How to match sets of records

  • I have an app where users can define their own groups of selections which are made of a number of individual items.

    I have been asked to develop a facility where a user can 'share' their list with another user. Share = make a copy rather than create a view.

    The problem is that there is a requirement not to share the group if the recipient already has group which matches the one being shared (no more no less).

    The simplified table is:

    group_id user_id item

    1 user1 item1

    1 user1 item2

    2 user2 item1

    2 user2 item2

    2 user2 item3

    3 user3 item1

    3 user3 item3

    4 user4 item1

    4 user4 item2

    In this example, user1 could share their group with user2 and user3 as they do not have a group which exactly matches user1's group (group_id = 1) which is being shared. User1 could not share the group with user4 as user4 already has a group with exactly the same content as the group being shared.

    All ideas and suggestions welcome.

    Jeremy

  • Sounds like this will get completely cumbersome to manage. What about storing groups with their items and then "linking" to users? Maybe even have an "owner" flag in the link table.

    Group

    GroupID ItemID

    ------- ------

    1 A

    1 B

    2 A

    2 C

    3 D

    User Groups

    GroupID UserID Owner

    ------- ------ --------

    1 Jim X

    1 Sally

    2 Sally X

    3 Jim X

    Jim has "shared his group 1 with Sally.

    Steve Jones

    sjones@sqlservercentral.com

    http://www.sqlservercentral.com/columnists/sjones

    http://www.dkranch.net

  • Steve,

    I agree that it is cumbersome. When I first started looking at this I thought it would be easy and I could use something like EXISTS to check for an existing group. However, sub queries can only return a single row and I have struggled to work out the syntax.

    I cannot link the groups to users as one of the requirements is that the recipient then owns the group so that they can then amend the content as they see fit independently of the original owner.

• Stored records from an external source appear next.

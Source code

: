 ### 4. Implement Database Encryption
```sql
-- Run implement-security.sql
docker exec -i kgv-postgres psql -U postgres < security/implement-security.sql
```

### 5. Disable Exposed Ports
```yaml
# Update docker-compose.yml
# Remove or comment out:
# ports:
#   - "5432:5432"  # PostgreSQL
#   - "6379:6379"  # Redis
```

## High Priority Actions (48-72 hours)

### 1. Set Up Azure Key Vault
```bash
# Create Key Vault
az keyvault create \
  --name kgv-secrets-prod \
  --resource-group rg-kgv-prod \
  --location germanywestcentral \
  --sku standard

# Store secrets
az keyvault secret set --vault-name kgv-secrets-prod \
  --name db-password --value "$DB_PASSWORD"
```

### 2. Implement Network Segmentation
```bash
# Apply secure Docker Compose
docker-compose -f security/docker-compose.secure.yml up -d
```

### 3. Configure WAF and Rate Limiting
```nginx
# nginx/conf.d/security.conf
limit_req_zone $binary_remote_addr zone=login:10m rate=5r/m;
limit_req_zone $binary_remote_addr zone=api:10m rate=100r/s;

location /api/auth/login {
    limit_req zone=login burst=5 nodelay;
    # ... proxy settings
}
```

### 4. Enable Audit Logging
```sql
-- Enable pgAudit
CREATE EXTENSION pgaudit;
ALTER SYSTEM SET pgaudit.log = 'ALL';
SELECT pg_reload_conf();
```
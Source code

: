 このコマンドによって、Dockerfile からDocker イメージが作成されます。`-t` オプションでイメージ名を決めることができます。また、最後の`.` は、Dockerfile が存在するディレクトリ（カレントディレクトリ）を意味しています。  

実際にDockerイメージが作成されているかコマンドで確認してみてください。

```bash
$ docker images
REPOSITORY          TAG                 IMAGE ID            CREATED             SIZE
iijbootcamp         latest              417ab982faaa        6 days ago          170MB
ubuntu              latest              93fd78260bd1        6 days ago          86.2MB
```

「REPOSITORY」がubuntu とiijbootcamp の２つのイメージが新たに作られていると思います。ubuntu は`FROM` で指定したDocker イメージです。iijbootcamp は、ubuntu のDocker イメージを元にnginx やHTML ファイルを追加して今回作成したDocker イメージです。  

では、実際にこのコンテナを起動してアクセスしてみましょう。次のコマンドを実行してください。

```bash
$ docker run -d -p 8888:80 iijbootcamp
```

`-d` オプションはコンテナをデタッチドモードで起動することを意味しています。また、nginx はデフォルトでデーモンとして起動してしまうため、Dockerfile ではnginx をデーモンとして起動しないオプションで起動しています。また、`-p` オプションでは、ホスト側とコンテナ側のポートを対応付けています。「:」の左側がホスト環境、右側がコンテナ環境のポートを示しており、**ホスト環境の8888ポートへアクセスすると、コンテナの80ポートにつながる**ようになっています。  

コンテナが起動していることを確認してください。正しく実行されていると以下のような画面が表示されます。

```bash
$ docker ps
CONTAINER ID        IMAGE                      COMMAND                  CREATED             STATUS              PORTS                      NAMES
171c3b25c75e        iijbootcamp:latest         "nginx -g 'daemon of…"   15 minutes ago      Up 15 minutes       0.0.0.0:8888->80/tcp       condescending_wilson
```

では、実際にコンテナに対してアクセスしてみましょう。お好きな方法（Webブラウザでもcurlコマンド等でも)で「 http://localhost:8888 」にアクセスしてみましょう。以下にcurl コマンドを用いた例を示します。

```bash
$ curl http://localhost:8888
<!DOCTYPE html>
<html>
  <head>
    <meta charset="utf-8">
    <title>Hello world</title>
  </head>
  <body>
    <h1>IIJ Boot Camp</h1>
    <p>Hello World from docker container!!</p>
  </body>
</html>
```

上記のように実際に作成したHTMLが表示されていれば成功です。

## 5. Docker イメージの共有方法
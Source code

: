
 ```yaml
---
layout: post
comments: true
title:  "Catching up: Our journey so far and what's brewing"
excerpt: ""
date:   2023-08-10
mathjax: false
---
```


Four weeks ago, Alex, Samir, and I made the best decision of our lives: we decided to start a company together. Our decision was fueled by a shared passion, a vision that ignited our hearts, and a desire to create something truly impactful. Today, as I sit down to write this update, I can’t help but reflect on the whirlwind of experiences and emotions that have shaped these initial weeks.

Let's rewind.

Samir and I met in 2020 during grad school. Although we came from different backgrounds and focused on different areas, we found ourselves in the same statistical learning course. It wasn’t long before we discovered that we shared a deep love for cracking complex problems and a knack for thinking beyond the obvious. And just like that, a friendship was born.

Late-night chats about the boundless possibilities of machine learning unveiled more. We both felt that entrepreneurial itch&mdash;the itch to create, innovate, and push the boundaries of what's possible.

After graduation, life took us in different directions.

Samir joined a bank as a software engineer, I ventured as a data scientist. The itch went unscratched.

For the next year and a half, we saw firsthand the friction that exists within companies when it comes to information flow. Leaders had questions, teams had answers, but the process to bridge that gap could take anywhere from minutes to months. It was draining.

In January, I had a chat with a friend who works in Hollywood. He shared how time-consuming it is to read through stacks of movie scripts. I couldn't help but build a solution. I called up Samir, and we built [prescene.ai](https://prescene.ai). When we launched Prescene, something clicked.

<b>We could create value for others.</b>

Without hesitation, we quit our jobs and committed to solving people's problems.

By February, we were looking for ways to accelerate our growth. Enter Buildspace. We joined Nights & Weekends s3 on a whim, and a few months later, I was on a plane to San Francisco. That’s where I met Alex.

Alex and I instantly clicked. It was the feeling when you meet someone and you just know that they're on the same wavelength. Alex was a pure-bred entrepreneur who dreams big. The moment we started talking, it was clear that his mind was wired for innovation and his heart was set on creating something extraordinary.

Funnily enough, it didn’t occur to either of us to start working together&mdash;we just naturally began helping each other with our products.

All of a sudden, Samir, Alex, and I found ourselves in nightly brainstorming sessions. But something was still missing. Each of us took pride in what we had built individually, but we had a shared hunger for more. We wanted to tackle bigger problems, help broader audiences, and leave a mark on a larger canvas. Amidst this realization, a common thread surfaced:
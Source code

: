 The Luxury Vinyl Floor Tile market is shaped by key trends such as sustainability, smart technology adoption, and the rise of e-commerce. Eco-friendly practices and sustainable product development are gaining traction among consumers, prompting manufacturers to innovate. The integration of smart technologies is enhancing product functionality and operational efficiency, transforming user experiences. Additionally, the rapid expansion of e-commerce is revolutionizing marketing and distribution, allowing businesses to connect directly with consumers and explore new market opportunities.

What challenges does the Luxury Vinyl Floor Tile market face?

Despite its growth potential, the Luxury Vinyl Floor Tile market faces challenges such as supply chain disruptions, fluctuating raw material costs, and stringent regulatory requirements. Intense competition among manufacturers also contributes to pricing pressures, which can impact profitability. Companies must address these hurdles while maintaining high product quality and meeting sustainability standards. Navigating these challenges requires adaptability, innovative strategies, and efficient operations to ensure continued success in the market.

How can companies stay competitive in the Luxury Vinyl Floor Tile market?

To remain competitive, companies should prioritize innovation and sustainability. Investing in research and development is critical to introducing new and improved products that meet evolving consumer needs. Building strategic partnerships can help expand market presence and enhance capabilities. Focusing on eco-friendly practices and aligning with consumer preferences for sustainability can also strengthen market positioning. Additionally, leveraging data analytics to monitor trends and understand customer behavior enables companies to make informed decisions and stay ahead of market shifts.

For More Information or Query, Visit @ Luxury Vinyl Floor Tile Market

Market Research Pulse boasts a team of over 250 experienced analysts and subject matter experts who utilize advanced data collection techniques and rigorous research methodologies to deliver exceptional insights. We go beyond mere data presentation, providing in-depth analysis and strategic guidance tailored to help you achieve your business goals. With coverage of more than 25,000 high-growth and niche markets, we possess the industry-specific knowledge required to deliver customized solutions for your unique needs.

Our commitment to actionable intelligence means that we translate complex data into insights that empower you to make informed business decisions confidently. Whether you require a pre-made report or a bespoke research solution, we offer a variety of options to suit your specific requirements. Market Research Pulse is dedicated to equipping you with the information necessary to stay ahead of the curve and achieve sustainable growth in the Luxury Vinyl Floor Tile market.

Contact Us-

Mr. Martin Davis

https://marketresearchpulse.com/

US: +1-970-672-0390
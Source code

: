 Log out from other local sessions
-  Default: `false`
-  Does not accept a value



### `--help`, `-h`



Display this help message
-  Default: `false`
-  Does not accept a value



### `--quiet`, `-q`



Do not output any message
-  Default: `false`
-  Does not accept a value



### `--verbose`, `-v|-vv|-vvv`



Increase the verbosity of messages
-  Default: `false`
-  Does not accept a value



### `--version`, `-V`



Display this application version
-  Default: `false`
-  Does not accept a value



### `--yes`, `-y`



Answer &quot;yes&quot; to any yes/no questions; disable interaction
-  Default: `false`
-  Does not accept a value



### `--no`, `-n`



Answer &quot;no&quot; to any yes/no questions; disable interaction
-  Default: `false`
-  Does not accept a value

    At the moment, the only way I can see of doing this is:

    1. Count the number of items in the group to be shared

    2. For each group of the recipient:

    - count the number of items

    - if the number of items match, check the content. I think I can do this by counting the number of rows in the recipient's group where the item is in (select items from original group). If the number matches the number of items in the recipient's group then it is a match.

    It's not pretty but it should work. I was hoping that someone might come up with some ideas which would result in a single SQL step. Maybe it is just not possible.

    Jeremy

  • I am not sure I get the complete picture, but I'll give it a shot anyway.

    Isn't it possible to use an self full outer join (or is it full outer self join)?

    If rows are returned that have a null at either side, the groups do not match. If no rows are returned with NULL values, you have a perfect.

    You'd get something like

    
    
    SELECT COUNT(*) FROM
    (SELECT item FROM table
    WHERE group_id = <group_id to share>
    AND user_id = <user that shares>) T1
    FULL OUTER JOIN
    (SELECT item FROM table
    WHERE user_id = <user that gets share>) T2
    ON T1.item = T2.item
    WHERE T1.item IS NULL OR T2.item IS NULL
  • Agree with NPeeters suggestion!

  • Thanks for the SQL - it took me a little while to work out what was going on and that a zero meant a match and a non zero indicated not a match.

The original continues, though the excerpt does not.